*** INPUT DATA ***

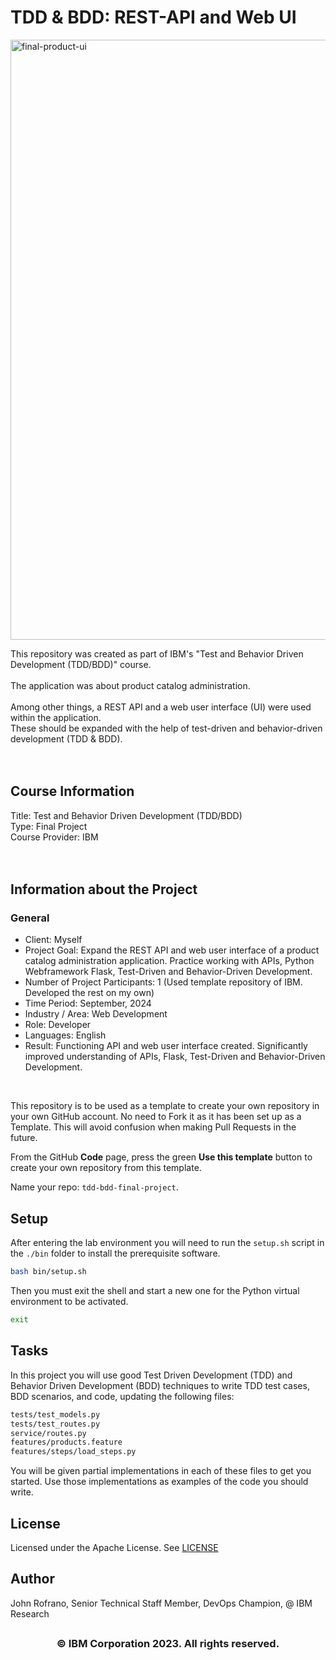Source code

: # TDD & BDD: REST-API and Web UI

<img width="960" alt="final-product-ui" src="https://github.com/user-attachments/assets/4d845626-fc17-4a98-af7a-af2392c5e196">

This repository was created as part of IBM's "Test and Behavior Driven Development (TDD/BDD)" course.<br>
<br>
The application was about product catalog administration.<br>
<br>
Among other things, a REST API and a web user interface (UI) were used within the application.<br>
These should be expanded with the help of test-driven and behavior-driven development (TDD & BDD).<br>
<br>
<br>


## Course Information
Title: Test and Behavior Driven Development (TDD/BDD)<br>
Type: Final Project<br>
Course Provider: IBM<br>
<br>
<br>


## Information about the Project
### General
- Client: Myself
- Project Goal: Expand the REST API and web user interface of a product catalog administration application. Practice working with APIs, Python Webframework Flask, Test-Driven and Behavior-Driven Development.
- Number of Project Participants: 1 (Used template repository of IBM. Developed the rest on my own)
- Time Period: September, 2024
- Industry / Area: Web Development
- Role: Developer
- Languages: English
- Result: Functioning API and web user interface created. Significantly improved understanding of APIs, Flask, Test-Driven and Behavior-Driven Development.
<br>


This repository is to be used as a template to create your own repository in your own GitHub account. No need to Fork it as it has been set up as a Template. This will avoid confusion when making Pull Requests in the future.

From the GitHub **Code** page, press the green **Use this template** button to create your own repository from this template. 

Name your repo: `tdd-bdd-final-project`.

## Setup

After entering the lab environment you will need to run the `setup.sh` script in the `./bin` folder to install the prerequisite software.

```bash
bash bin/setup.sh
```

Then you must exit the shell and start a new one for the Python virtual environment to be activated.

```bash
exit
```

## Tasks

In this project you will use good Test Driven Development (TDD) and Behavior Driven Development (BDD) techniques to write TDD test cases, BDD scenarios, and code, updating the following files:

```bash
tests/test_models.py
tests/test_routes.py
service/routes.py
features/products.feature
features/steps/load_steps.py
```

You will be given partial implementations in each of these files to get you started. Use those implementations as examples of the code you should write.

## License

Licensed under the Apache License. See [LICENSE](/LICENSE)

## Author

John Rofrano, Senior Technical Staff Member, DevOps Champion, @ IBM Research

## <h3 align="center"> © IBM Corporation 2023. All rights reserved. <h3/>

***

• **ACTION ITEM**
Give back exactly the lines from the first line of the data through the line with "- Project Goal: Expand", pictures excluded.

• **SOLUTION TO THIS EXERCISE**
Source code

: # TDD & BDD: REST-API and Web UI

<img width="960" alt="final-product-ui" src="https://github.com/user-attachments/assets/4d845626-fc17-4a98-af7a-af2392c5e196">

This repository was created as part of IBM's "Test and Behavior Driven Development (TDD/BDD)" course.<br>
<br>
The application was about product catalog administration.<br>
<br>
Among other things, a REST API and a web user interface (UI) were used within the application.<br>
These should be expanded with the help of test-driven and behavior-driven development (TDD & BDD).<br>
<br>
<br>


## Course Information
Title: Test and Behavior Driven Development (TDD/BDD)<br>
Type: Final Project<br>
Course Provider: IBM<br>
<br>
<br>


## Information about the Project
### General
- Client: Myself
- Project Goal: Expand the REST API and web user interface of a product catalog administration application. Practice working with APIs, Python Webframework Flask, Test-Driven and Behavior-Driven Development.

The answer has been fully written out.